■ **WORK TO BE COMPLETED**
Would you repeat the whole listing exactly?
┏━━
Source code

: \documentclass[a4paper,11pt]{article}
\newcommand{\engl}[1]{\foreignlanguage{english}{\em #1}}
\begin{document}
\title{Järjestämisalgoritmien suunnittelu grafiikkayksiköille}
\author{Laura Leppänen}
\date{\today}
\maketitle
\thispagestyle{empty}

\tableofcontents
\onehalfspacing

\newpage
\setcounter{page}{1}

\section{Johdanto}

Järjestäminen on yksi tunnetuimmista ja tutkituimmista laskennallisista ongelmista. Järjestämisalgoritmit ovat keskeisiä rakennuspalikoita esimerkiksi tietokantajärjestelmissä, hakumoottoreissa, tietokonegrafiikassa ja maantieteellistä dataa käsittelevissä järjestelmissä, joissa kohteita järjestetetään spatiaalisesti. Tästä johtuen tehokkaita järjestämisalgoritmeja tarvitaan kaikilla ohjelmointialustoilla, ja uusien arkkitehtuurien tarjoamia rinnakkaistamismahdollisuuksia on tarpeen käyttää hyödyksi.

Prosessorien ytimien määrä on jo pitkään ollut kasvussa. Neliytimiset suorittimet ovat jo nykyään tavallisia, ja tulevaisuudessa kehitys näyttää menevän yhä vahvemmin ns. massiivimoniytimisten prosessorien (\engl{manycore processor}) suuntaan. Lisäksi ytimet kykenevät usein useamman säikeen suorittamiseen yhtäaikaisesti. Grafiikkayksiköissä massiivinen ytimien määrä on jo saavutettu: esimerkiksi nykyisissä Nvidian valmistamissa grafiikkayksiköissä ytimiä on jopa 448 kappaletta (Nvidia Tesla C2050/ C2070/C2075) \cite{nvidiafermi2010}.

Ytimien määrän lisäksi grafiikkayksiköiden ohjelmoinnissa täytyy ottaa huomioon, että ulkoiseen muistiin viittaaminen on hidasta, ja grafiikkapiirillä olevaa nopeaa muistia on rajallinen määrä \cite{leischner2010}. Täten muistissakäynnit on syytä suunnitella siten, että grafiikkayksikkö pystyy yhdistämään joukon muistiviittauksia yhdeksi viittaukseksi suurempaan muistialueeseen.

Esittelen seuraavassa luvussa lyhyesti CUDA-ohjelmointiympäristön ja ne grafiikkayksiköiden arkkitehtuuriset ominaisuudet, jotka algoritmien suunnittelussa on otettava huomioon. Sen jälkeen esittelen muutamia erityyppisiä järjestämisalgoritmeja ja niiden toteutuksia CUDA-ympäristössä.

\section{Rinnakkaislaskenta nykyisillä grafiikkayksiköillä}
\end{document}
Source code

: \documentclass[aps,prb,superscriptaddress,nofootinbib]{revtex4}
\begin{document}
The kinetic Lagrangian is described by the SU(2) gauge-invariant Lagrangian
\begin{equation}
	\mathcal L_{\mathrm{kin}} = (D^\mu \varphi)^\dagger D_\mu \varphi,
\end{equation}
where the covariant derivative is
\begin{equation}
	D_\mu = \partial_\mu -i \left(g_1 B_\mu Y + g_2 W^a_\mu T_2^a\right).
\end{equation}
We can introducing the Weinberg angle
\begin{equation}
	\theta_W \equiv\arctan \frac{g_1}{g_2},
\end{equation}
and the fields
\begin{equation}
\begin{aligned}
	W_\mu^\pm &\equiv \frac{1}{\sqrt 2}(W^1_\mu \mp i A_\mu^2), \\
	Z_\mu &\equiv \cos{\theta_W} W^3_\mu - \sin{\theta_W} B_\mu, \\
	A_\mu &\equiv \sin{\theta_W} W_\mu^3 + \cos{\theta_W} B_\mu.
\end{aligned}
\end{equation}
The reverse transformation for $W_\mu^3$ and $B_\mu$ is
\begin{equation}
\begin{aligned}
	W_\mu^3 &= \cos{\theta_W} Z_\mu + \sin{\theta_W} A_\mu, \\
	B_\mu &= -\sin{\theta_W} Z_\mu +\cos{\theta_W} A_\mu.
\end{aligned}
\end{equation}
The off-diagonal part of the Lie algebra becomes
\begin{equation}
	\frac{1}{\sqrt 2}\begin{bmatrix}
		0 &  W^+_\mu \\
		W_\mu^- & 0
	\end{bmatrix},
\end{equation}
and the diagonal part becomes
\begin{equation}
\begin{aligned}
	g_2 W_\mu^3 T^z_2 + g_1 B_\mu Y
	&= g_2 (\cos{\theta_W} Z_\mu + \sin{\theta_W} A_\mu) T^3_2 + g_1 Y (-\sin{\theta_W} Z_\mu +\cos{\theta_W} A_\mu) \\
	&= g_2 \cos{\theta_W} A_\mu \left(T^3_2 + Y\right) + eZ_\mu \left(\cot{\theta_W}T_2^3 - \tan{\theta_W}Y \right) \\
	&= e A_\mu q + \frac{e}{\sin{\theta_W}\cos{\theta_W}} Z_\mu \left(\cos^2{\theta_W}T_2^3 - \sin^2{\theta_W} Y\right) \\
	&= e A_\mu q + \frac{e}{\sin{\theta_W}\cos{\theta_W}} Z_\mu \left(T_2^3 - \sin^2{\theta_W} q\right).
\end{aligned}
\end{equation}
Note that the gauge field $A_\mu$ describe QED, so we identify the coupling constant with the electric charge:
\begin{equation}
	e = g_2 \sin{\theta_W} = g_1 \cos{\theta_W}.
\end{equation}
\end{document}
┗━━
■ **TASK OUTPUT**
Source code

: \documentclass[a4paper,11pt]{article}
\newcommand{\engl}[1]{\foreignlanguage{english}{\em #1}}
\begin{document}
\title{Järjestämisalgoritmien suunnittelu grafiikkayksiköille}
\author{Laura Leppänen}
\date{\today}
\maketitle
\thispagestyle{empty}

\tableofcontents
\onehalfspacing

\newpage
\setcounter{page}{1}

\section{Johdanto}

Järjestäminen on yksi tunnetuimmista ja tutkituimmista laskennallisista ongelmista. Järjestämisalgoritmit ovat keskeisiä rakennuspalikoita esimerkiksi tietokantajärjestelmissä, hakumoottoreissa, tietokonegrafiikassa ja maantieteellistä dataa käsittelevissä järjestelmissä, joissa kohteita järjestetetään spatiaalisesti. Tästä johtuen tehokkaita järjestämisalgoritmeja tarvitaan kaikilla ohjelmointialustoilla, ja uusien arkkitehtuurien tarjoamia rinnakkaistamismahdollisuuksia on tarpeen käyttää hyödyksi.

Prosessorien ytimien määrä on jo pitkään ollut kasvussa. Neliytimiset suorittimet ovat jo nykyään tavallisia, ja tulevaisuudessa kehitys näyttää menevän yhä vahvemmin ns. massiivimoniytimisten prosessorien (\engl{manycore processor}) suuntaan. Lisäksi ytimet kykenevät usein useamman säikeen suorittamiseen yhtäaikaisesti. Grafiikkayksiköissä massiivinen ytimien määrä on jo saavutettu: esimerkiksi nykyisissä Nvidian valmistamissa grafiikkayksiköissä ytimiä on jopa 448 kappaletta (Nvidia Tesla C2050/ C2070/C2075) \cite{nvidiafermi2010}.

Ytimien määrän lisäksi grafiikkayksiköiden ohjelmoinnissa täytyy ottaa huomioon, että ulkoiseen muistiin viittaaminen on hidasta, ja grafiikkapiirillä olevaa nopeaa muistia on rajallinen määrä \cite{leischner2010}. Täten muistissakäynnit on syytä suunnitella siten, että grafiikkayksikkö pystyy yhdistämään joukon muistiviittauksia yhdeksi viittaukseksi suurempaan muistialueeseen.

Esittelen seuraavassa luvussa lyhyesti CUDA-ohjelmointiympäristön ja ne grafiikkayksiköiden arkkitehtuuriset ominaisuudet, jotka algoritmien suunnittelussa on otettava huomioon. Sen jälkeen esittelen muutamia erityyppisiä järjestämisalgoritmeja ja niiden toteutuksia CUDA-ympäristössä.

\section{Rinnakkaislaskenta nykyisillä grafiikkayksiköillä}
\end{document}
Source code

: \documentclass[aps,prb,superscriptaddress,nofootinbib]{revtex4}
\begin{document}
The kinetic Lagrangian is described by the SU(2) gauge-invariant Lagrangian
\begin{equation}
	\mathcal L_{\mathrm{kin}} = (D^\mu \varphi)^\dagger D_\mu \varphi,
\end{equation}
where the covariant derivative is
\begin{equation}
	D_\mu = \partial_\mu -i \left(g_1 B_\mu Y + g_2 W^a_\mu T_2^a\right).
\end{equation}
We can introducing the Weinberg angle
\begin{equation}
	\theta_W \equiv\arctan \frac{g_1}{g_2},
\end{equation}
and the fields
\begin{equation}
\begin{aligned}
	W_\mu^\pm &\equiv \frac{1}{\sqrt 2}(W^1_\mu \mp i A_\mu^2), \\
	Z_\mu &\equiv \cos{\theta_W} W^3_\mu - \sin{\theta_W} B_\mu, \\
	A_\mu &\equiv \sin{\theta_W} W_\mu^3 + \cos{\theta_W} B_\mu.
\end{aligned}
\end{equation}
The reverse transformation for $W_\mu^3$ and $B_\mu$ is
\begin{equation}
\begin{aligned}
	W_\mu^3 &= \cos{\theta_W} Z_\mu + \sin{\theta_W} A_\mu, \\
	B_\mu &= -\sin{\theta_W} Z_\mu +\cos{\theta_W} A_\mu.
\end{aligned}
\end{equation}
The off-diagonal part of the Lie algebra becomes
\begin{equation}
	\frac{1}{\sqrt 2}\begin{bmatrix}
		0 &  W^+_\mu \\
		W_\mu^- & 0
	\end{bmatrix},
\end{equation}
and the diagonal part becomes
\begin{equation}
\begin{aligned}
	g_2 W_\mu^3 T^z_2 + g_1 B_\mu Y
	&= g_2 (\cos{\theta_W} Z_\mu + \sin{\theta_W} A_\mu) T^3_2 + g_1 Y (-\sin{\theta_W} Z_\mu +\cos{\theta_W} A_\mu) \\
	&= g_2 \cos{\theta_W} A_\mu \left(T^3_2 + Y\right) + eZ_\mu \left(\cot{\theta_W}T_2^3 - \tan{\theta_W}Y \right) \\
	&= e A_\mu q + \frac{e}{\sin{\theta_W}\cos{\theta_W}} Z_\mu \left(\cos^2{\theta_W}T_2^3 - \sin^2{\theta_W} Y\right) \\
	&= e A_\mu q + \frac{e}{\sin{\theta_W}\cos{\theta_W}} Z_\mu \left(T_2^3 - \sin^2{\theta_W} q\right).
\end{aligned}
\end{equation}
Note that the gauge field $A_\mu$ describe QED, so we identify the coupling constant with the electric charge:
\begin{equation}
	e = g_2 \sin{\theta_W} = g_1 \cos{\theta_W}.
\end{equation}
\end{document}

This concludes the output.